Start of Block

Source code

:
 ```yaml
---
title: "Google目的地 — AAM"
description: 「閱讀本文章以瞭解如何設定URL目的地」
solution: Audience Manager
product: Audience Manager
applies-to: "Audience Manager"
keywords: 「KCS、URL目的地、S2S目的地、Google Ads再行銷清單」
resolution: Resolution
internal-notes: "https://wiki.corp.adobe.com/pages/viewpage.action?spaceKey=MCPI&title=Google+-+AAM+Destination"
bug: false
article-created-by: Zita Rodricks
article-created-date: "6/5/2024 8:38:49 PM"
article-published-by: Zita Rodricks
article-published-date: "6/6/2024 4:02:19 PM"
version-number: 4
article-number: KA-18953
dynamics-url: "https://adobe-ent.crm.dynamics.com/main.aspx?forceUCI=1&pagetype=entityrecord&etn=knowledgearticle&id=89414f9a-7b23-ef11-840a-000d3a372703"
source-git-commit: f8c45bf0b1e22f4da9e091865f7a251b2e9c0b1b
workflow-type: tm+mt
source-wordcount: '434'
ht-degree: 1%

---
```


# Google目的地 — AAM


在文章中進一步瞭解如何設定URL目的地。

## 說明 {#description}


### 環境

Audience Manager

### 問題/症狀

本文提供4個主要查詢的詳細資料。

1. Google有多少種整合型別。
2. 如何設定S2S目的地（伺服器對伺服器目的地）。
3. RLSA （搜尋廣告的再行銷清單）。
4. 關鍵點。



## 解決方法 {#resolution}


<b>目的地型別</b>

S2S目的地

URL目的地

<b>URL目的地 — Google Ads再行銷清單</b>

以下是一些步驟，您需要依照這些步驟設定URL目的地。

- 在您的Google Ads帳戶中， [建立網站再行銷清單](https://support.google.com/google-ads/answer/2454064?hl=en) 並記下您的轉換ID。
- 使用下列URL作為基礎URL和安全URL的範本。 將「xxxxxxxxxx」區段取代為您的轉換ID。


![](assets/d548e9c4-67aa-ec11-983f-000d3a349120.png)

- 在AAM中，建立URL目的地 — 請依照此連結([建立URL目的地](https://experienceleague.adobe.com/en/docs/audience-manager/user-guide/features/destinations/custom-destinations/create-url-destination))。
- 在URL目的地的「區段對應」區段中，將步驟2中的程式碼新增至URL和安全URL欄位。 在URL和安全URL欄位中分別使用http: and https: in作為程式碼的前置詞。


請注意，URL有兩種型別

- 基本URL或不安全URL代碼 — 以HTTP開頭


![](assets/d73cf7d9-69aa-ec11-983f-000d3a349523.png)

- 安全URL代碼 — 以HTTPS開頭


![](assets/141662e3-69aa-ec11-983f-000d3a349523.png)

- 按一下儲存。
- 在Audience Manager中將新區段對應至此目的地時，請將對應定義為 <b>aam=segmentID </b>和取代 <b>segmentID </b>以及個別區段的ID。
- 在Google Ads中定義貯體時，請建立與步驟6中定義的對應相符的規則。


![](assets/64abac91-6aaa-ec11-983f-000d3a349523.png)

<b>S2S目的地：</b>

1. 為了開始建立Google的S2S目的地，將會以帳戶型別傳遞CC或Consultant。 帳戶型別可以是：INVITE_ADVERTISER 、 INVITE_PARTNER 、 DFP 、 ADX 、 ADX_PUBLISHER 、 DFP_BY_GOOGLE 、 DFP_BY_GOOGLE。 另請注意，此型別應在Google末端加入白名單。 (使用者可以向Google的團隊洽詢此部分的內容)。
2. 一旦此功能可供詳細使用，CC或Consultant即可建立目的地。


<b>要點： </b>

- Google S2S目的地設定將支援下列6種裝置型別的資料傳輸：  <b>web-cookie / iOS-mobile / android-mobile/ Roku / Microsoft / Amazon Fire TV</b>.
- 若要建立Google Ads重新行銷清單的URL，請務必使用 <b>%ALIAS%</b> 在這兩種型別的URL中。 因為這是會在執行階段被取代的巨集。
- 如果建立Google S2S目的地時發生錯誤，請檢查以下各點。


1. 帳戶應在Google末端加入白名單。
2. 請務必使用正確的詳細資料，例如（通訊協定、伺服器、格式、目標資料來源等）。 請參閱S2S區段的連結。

End of Block

When the line with "在文章中進一步瞭解如何設定URL目的地。" is reached in the data above, begin copying, and stop after the line with "<b>S2S目的地：</b>"; copy each line exactly, both ends included.

Answer area:
在文章中進一步瞭解如何設定URL目的地。

## 說明 {#description}


### 環境

Audience Manager

### 問題/症狀

本文提供4個主要查詢的詳細資料。

1. Google有多少種整合型別。
2. 如何設定S2S目的地（伺服器對伺服器目的地）。
3. RLSA （搜尋廣告的再行銷清單）。
4. 關鍵點。



## 解決方法 {#resolution}


<b>目的地型別</b>

S2S目的地

URL目的地

<b>URL目的地 — Google Ads再行銷清單</b>

以下是一些步驟，您需要依照這些步驟設定URL目的地。

- 在您的Google Ads帳戶中， [建立網站再行銷清單](https://support.google.com/google-ads/answer/2454064?hl=en) 並記下您的轉換ID。
- 使用下列URL作為基礎URL和安全URL的範本。 將「xxxxxxxxxx」區段取代為您的轉換ID。


![](assets/d548e9c4-67aa-ec11-983f-000d3a349120.png)

- 在AAM中，建立URL目的地 — 請依照此連結([建立URL目的地](https://experienceleague.adobe.com/en/docs/audience-manager/user-guide/features/destinations/custom-destinations/create-url-destination))。
- 在URL目的地的「區段對應」區段中，將步驟2中的程式碼新增至URL和安全URL欄位。 在URL和安全URL欄位中分別使用http: and https: in作為程式碼的前置詞。


請注意，URL有兩種型別

- 基本URL或不安全URL代碼 — 以HTTP開頭


![](assets/d73cf7d9-69aa-ec11-983f-000d3a349523.png)

- 安全URL代碼 — 以HTTPS開頭


![](assets/141662e3-69aa-ec11-983f-000d3a349523.png)

- 按一下儲存。
- 在Audience Manager中將新區段對應至此目的地時，請將對應定義為 <b>aam=segmentID </b>和取代 <b>segmentID </b>以及個別區段的ID。
- 在Google Ads中定義貯體時，請建立與步驟6中定義的對應相符的規則。


![](assets/64abac91-6aaa-ec11-983f-000d3a349523.png)

<b>S2S目的地：</b>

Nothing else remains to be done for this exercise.